This is a project for testing a Scala-based Keras API for the Java bindings to TensorFlow. It is a fork from a Java-based project. The original author of the Java project was Dhruv Rajan, the original project was released under MIT license.
This project is (C)opyright 2021 by Hanns Holger Rutz. All rights reserved. The project is released under
the GNU Lesser General Public License v2.1+ and
comes with absolutely no warranties. To contact the author, send an e-mail to contact at sciss.de
.
The project builds with sbt. You may need to edit build.sbt
to adjust tfClassifer
.
Below are the original README notes.
This repository contains a JVM implementation of the Keras API, built on Tensorflow Java. Keras is a high-level API for building and training deep learning models. This implementation aims to mirror the Python tf-keras syntax in a clean Java-friendly style.
It is a work-in-progress; feel free to add issues / comments! Happy to collaborate.
Below is a comparison of the Java and Python implementations of a model trained for the MNIST dataset.
Python:
import tensorflow as tf
model = tf.keras.models.Sequential([
tf.keras.layers.Flatten(input_shape=(28, 28)),
tf.keras.layers.Dense(128, activation='relu', kernel_initializer="random_normal", bias_initializer="zeros"),
tf.keras.layers.Dense(10, activation='softmax', kernel_initializer="random_normal", bias_initializer="zeros")
])
model.compile(optimizer='sgd', loss='sparse_categorical_crossentropy', metrics=['accuracy'])
(X_train, y_train), (X_val, y_val) = tf.keras.datasets.load_mnist()
model.fit(X_train, y_train, val_data=(X_val, y_val), epochs=10, batch_size=100)

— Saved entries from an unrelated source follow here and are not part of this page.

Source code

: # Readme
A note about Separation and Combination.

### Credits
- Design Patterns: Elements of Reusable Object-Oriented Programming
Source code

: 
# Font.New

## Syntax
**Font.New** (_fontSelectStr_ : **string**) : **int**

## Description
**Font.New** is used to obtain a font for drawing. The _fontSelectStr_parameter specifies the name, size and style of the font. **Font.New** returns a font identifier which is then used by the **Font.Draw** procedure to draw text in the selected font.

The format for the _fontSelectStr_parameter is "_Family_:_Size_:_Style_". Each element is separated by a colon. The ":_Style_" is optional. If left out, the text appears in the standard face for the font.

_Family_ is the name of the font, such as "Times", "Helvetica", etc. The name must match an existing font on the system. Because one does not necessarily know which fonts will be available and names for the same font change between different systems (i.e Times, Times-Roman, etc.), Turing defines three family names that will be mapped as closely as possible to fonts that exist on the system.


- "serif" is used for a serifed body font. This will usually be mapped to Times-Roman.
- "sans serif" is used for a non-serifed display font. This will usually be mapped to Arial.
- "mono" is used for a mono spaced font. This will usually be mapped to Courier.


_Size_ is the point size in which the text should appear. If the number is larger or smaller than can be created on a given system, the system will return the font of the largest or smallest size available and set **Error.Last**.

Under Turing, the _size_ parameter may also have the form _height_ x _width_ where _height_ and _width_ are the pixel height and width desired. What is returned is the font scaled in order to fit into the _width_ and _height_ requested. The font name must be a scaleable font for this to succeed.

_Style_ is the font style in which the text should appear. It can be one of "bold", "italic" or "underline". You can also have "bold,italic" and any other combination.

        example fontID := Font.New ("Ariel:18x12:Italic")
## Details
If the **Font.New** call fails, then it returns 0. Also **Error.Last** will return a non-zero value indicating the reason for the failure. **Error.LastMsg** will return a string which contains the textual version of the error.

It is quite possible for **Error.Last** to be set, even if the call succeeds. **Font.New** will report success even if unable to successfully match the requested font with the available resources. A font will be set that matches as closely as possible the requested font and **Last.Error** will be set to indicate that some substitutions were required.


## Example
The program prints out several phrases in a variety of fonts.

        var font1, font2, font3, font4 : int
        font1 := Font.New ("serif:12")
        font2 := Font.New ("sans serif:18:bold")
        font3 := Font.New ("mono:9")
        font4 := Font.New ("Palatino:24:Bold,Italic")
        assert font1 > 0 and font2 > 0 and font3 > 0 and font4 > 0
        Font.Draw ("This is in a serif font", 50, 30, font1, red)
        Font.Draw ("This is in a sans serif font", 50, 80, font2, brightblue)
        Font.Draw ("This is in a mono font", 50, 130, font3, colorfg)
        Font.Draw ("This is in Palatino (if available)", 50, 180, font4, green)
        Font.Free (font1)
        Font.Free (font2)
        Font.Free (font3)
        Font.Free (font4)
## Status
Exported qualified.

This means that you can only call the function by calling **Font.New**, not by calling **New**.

Java (org.tensorflow.keras.examples.mnist.MNISTKeras.java):
package org.tensorflow.keras.examples.mnist;
import org.tensorflow.Graph;
import org.tensorflow.data.GraphLoader;
import org.tensorflow.keras.activations.Activations;
import org.tensorflow.keras.datasets.MNIST;
import org.tensorflow.keras.initializers.Initializers;
import org.tensorflow.keras.layers.Dense;
import org.tensorflow.keras.layers.Layers;
import org.tensorflow.keras.losses.Losses;
import org.tensorflow.keras.metrics.Metrics;
import org.tensorflow.keras.models.Model;
import org.tensorflow.keras.models.Sequential;
import org.tensorflow.keras.optimizers.Optimizers;
import org.tensorflow.op.Ops;
import org.tensorflow.utils.Pair;
public class MNISTKeras {
private static Model<Float> model;
private static Model.CompileOptions compileOptions;
private static Model.FitOptions fitOptions;
static {
// Define Neural Network Model
// Note: Layers can be constructed either from individual
// Option.Builder classes, or from the static helper
// methods defined in `Layers` which wrap the explicit builders
// to decrease verbosity.
model = Sequential.of(
Layers.input(28, 28),
Layers.flatten(), // 28 * 28),
// Using Layer Options Builder
new Dense(128, Dense.Options.builder()
.setActivation(Activations.relu)
.setKernelInitializer(Initializers.randomNormal)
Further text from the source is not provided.